Tag 18
Zyklus 1 / Woche 3 / Wochentag 4, Donnerstag / Tag 18 der Therapie
Mein Zustand im Überblick
Der achtzehnte Tag
Der Tag endet bei ganz guter Verfassung, soviel vorweg. Aus dem Krankenhaus wurde ich am frühen Morgen entlassen. Nach Einnahme ordentlicher Dosen an Metamizol und Ibu kann ich es aushalten und auch noch etwas Schlaf nachholen.
Am späten Morgen habe ich einen ersten Kennenlern-Termin mit einer aussichtsreichen, ganzheitlich behandelnden Ärztin. Mir geht es im Moment um eine Minderung der Nebenwirkungen der Chemotherapie und langfristig um ein solides Konzept zur Vermeidung von Rückfällen, also Rezidiven oder Metastasen.
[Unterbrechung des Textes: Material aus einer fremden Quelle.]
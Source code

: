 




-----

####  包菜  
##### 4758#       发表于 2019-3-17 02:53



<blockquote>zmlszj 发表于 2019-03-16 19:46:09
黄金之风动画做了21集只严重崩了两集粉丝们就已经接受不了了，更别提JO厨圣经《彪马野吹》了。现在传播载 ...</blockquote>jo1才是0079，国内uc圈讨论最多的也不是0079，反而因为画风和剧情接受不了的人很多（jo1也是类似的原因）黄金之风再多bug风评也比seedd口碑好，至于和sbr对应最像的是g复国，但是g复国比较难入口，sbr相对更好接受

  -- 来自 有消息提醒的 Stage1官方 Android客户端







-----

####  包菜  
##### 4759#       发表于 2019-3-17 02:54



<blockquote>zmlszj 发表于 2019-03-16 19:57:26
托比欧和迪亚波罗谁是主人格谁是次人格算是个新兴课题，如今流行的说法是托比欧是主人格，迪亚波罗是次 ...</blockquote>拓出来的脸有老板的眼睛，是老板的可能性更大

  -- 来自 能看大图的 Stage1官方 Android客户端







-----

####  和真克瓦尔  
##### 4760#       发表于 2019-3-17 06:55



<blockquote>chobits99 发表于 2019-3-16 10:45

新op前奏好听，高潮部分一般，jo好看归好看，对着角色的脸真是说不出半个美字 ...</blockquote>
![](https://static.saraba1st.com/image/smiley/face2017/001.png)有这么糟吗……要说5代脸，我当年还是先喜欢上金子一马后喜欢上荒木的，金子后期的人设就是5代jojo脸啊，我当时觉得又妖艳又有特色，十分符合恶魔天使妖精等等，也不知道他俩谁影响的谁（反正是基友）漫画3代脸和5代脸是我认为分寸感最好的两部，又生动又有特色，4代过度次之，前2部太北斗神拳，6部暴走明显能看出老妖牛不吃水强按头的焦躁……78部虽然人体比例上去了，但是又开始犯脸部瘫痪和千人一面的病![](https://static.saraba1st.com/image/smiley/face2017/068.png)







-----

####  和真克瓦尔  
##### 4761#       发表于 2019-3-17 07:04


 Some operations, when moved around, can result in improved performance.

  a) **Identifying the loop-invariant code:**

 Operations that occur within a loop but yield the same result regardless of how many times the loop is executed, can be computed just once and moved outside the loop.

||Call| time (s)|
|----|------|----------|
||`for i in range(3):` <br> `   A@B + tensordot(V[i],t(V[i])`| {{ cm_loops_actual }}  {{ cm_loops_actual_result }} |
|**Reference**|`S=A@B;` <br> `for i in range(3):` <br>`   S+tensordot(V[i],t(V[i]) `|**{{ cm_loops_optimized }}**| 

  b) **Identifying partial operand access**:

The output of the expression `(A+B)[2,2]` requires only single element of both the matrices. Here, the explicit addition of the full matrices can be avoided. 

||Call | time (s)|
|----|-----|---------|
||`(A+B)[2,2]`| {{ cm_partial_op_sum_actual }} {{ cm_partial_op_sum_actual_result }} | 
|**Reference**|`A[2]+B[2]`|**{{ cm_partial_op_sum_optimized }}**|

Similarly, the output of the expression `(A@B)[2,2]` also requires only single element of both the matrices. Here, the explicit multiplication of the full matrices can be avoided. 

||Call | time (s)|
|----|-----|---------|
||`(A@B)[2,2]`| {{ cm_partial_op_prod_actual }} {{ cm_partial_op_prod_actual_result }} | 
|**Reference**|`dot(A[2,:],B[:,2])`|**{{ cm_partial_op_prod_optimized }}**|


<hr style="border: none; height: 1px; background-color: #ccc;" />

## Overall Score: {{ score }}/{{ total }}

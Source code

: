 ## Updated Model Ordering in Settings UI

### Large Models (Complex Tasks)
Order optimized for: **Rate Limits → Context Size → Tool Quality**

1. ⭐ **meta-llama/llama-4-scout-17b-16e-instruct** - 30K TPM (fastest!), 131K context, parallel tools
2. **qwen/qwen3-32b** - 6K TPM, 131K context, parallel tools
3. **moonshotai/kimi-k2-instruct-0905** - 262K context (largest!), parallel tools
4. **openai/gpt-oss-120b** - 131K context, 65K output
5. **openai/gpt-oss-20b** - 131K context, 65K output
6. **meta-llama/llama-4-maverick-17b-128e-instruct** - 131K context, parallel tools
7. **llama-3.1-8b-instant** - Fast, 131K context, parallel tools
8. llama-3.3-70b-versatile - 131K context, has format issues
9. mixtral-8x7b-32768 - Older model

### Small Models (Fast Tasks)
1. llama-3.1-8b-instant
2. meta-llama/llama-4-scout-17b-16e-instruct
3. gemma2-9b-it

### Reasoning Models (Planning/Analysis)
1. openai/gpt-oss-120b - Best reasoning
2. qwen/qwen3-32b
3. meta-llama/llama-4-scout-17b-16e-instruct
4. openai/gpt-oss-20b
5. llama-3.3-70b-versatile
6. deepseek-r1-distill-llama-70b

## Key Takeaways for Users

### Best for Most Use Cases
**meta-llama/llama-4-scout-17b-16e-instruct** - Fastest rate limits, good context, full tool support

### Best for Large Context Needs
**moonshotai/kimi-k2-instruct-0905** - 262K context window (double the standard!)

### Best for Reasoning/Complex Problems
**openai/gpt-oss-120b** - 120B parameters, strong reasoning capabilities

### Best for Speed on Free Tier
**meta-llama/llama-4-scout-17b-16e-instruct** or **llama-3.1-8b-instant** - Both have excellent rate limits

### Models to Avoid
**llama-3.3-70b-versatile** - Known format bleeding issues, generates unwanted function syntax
Das erste Kennenlerngespräch hat mich vollkommen überzeugt. Ich fühle mich bei dieser erfahrenen und kompetenten Ärztin in guten Händen. Es ist nicht so, dass ich kein Vetrauen zu den behandenden Fachärzten habe. Ich schätze deren Fachkompetenz sehr hoch ein. Allerdings wünsche ich mir eine in Sachen Krebs erfahrene ärztliche Begleitung, die über den fachärztlichen Tellerrand hinausschauen und den Patienten in allen gesundheitlichen Aspekten rund um diese Krankheit begleiten kann. Und genau das scheint bei dieser Ärztin der Fall zu sein. Ab jetzt also weiter mit guter ärztlicher Begleitung.
Die Ärztin empfiehlt, sich einmal gründlich anzuschauen, wie denn der körperliche Zustand im Moment eigentlich ist. Der Schwerpunkt ist dabei die Beurteilung des Immunsystemes. Ist das Immunsystem im Keller, wird mir die Chemotherapie um so schwerer fallen und der Krebs um so leichteres Spiel haben. Das macht nach meiner Ansicht absolut Sinn.
Gestartet wird also mit einer erweiterten Blutanalyse mit dem Check kritischer Kennwerte, wie etwa Eisen, Zink, Selen, Q10, Omega 3, Vitamin D. Die Blutproben werden dann auch gleich entnommen und gehen ins Labor. Im Unterschied zu der üblichen Blutanalytik, die ausschließlich das Serum ohne Blutzellen untersucht, wird hier eine Analyse aus dem Vollblut (mit Blutzellen) vorgenommen (s. Infokasten). Da ich häufig mit meinem überempfindlichen Magen und gestörter Verdauung zu kämpfen habe, wird auch ein Magen-Darm-Check vorbereitet.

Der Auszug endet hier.